C’est plus fort que moi: lorsqu’il neige j’enfile deux pantalons, je sors un de ces pulls qui ne servent qu’à cette occasion et je sors marcher sous la neige. J’aime le bruit de mes pas alors que je déteste avoir du coton en main. Ces deux sensations sont pourtant très similaires.A chaque fois mes pas me guident vers le même chemin, au travers des champs en direction du clocher du village. J’ai rarement vu ce petit hameau sous la neige, pourtant je me souviens l’avoir souvent dessiné à l’école quand j’étais petit. En même temps que je lutte contre le froid je m’imagine les paysans qui ont jadis habité ici alors qu’il neigeait bien plus régulièrement.
Cette nostalgie qui m’assaille toujours au moment auquel je ne m’y attends pas m’étonne toujours. Je suis passionné par les nouvelles technologies, je me désole quand je pense que je vais mourir sans savoir jusqu’où peut aller l’humanité, je n’écoute pratiquement que des musiques électroniques et pourtant je ne peux pas m’empêcher de regarder toujours en arrière.
Aujourd’hui je me suis surpris à pousser la porte du cimetière.
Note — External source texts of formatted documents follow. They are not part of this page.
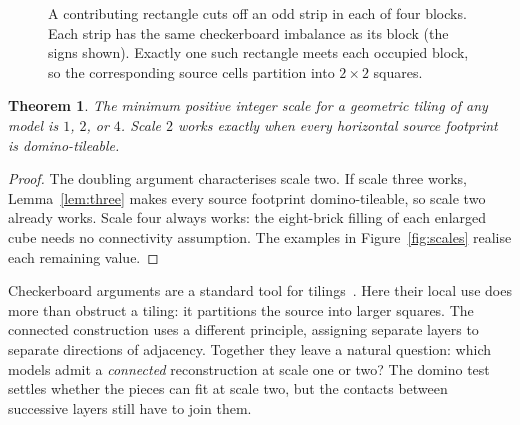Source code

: \documentclass[10pt,reqno]{amsart}
\newtheorem{theorem}{Theorem}
\begin{document}
\begin{figure}[htbp]
\centering
{}
\caption{A contributing rectangle cuts off an odd strip in each of four
blocks. Each strip has the same checkerboard imbalance as its block
(the signs shown). Exactly one such rectangle meets each occupied block,
so the corresponding source cells partition into $2\times2$ squares.}
\label{fig:checkerboard}
\end{figure}

\begin{theorem}\label{thm:scales}
The minimum positive integer scale for a geometric tiling of any model
is $1$, $2$, or $4$. Scale $2$ works exactly when every horizontal
source footprint is domino-tileable.
\end{theorem}

\begin{proof}
The doubling argument characterises scale two. If scale three works,
Lemma~\ref{lem:three} makes every source footprint domino-tileable,
so scale two already works. Scale four always works: the eight-brick
filling of each enlarged cube needs no connectivity assumption.
The examples in Figure~\ref{fig:scales} realise each remaining value.
\end{proof}

Checkerboard arguments are a standard tool for tilings~\cite{Golomb1994}.
Here their local use does more than obstruct a tiling: it partitions the
source into larger squares. The connected construction uses a different
principle, assigning separate layers to separate directions of adjacency.
Together they leave a natural question: which models admit a
\emph{connected} reconstruction at scale one or two? The domino test
settles whether the pieces can fit at scale two, but the contacts between
successive layers still have to join them.
\end{document}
La dernière fois que j’y suis rentré j’étais à l’école primaire et il s’agissait d’accompagner le maire un 11 novembre. La scène était particulièrement surréaliste. Les tombes étaient recouvertes de neige, tout était blanc au lieu du marbre noir ou gris des cimetières. En parcourant les allées j’y ai retrouvé un certain nombre de noms connus dans le village et des gens que j’ai connu. En cette période de fêtes, où l’on est plus sensible à son prochain cela m’a fait remonter à la mémoire tous ces gens qui ont fait partie de mon enfance mais auxquels on ne pense pas au quotidien et puis la famille, cet ami qui nous a quitté il y a un an.
Je me suis comme enfui de ce lieu avant de ne sombrer plus profondément dans les abimes du passé. En rentrant dans le village j’avais envie de croiser des enfant avec des luges faisant des batailles de boules de neige, un commerçant qui déneige devant son magasin, des vitrines décorées, des illuminations de Noël. Le bilan à l’image du temps a été bien mitigé, le village n’était pas du tout à la fête, les commerçant n’ayant pas forcément fait d’efforts. Il y avait cependant des jeunes qui faisaient une bataille de boule de neige mais ce n’était pas comme dans les livres.
J’en suis venu à me demander si les auteurs de telles scènes auxquelles on se raccroche, auxquelles on aspire n’ont pas été idéalisées par les auteurs et que l’on courrait après un monde qui n’a jamais existé. Cela ne m’a pas empêché en rentrant de faire comme chaque année une reconstitution d’un petit village avec des petites maisons, des figurines avec des enfants qui jouent dans la neige ou qui font du patin à glace. Cela a eu la vertu de me faire évacuer mes bouffées de nostalgie car même si elles représentent des maisons du passé, ces figurines sont bien là devant mes yeux.